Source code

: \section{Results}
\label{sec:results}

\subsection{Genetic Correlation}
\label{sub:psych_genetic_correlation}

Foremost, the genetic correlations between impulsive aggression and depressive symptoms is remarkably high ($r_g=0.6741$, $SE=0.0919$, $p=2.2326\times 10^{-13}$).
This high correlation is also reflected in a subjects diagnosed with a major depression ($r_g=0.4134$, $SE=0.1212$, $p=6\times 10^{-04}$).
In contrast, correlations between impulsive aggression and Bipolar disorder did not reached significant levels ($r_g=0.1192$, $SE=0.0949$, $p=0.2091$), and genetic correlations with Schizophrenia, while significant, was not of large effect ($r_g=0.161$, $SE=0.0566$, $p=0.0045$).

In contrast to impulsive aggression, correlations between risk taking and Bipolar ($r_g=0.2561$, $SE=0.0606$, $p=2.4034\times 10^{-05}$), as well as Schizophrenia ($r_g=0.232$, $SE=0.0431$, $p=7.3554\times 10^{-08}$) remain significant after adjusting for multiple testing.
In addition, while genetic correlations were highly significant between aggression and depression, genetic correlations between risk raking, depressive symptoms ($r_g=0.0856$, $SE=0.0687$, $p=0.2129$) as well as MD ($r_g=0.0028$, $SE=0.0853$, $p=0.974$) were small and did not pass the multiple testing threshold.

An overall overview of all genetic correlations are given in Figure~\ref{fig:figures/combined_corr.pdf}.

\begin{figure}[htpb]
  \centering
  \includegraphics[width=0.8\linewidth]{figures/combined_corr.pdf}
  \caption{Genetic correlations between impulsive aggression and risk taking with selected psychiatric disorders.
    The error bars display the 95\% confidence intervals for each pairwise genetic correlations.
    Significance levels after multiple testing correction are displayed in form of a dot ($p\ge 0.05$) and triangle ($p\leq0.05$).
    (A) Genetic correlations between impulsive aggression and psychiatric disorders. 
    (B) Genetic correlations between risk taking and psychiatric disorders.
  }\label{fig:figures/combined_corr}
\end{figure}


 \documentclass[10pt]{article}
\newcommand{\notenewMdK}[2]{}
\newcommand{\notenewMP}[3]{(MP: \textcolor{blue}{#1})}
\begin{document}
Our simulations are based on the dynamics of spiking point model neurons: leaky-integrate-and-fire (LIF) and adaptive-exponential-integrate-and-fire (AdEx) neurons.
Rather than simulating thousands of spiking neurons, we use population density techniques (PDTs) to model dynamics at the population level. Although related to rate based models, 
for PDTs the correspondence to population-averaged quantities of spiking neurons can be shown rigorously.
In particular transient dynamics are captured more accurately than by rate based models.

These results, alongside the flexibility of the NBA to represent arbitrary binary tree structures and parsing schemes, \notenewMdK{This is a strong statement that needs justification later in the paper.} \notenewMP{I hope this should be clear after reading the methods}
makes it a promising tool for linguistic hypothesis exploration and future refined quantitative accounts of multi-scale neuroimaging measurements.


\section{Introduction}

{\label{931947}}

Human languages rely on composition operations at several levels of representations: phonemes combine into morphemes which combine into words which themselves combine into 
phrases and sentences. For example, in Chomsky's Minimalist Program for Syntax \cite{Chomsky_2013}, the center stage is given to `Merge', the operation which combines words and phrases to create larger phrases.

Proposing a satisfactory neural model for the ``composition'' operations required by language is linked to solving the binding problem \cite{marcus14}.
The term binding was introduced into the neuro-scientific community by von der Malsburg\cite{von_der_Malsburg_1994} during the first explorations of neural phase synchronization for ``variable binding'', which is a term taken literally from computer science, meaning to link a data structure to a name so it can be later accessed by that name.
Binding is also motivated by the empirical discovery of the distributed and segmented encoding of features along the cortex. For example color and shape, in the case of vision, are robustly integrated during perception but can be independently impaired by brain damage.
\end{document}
--
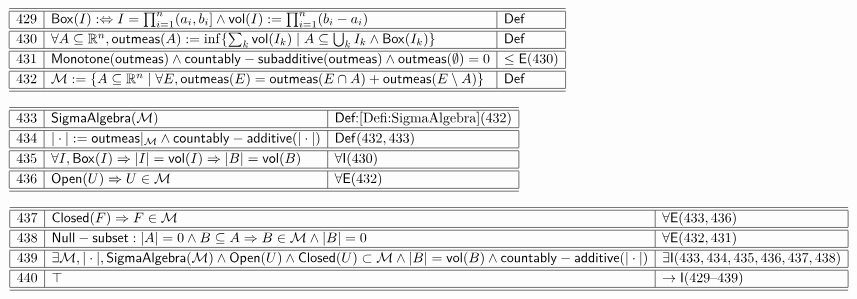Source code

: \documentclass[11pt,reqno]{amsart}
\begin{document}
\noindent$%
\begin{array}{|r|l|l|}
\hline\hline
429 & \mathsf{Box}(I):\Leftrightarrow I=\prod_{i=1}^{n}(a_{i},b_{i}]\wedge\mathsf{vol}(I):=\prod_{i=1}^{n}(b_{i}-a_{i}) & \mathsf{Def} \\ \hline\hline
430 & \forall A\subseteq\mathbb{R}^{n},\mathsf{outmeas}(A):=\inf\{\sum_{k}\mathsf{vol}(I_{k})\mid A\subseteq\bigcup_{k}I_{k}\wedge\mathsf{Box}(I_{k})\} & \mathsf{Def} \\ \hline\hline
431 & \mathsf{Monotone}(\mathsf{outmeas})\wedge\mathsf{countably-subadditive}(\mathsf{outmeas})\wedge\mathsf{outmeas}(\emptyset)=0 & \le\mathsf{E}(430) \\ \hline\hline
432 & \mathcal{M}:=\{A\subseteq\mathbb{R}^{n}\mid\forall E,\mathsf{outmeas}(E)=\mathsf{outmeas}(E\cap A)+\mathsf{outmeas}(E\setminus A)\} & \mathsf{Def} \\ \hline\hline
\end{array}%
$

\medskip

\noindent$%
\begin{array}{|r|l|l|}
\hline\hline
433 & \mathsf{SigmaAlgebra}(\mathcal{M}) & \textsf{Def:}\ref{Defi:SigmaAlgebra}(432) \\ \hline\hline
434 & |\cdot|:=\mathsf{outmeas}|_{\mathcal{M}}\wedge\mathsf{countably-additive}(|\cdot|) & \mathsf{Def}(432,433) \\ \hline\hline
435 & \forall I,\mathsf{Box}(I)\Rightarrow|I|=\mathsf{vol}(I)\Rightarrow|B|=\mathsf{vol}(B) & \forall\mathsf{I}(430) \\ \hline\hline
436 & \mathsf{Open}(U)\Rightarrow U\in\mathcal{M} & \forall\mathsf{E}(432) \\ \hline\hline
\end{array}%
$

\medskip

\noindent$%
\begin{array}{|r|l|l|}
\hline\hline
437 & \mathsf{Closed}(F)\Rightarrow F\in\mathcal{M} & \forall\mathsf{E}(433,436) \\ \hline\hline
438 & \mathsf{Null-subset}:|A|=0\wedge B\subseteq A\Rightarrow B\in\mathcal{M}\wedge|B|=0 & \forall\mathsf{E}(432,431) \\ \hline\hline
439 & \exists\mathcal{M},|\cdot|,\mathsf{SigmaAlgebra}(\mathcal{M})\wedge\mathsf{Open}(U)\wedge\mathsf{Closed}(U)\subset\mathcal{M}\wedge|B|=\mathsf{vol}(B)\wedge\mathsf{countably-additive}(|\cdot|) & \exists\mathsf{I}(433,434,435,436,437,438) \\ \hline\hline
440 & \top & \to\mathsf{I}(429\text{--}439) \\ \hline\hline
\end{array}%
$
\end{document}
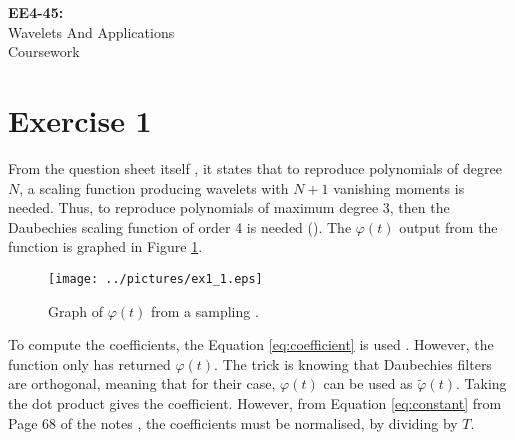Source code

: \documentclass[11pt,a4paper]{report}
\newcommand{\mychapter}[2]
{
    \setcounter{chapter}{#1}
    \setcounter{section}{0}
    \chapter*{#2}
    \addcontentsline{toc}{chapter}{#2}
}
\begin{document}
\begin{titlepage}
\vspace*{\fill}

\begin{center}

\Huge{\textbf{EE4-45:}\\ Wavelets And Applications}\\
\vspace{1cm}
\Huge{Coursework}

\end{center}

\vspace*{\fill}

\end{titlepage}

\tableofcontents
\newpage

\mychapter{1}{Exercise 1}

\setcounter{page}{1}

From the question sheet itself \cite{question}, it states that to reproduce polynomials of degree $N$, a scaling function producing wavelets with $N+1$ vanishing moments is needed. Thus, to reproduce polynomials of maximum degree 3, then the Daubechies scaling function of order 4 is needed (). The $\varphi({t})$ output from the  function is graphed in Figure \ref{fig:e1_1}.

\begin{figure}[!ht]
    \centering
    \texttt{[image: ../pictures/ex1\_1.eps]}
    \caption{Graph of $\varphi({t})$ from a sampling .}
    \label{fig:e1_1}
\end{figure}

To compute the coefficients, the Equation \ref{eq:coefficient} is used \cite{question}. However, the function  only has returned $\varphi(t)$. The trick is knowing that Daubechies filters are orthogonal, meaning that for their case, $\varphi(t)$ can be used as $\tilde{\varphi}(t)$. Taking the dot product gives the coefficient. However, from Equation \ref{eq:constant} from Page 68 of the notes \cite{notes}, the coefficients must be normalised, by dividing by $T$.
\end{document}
--
Search the entries above for the word "notenewMP" and count the lines that hold it. Reply with only that number.

2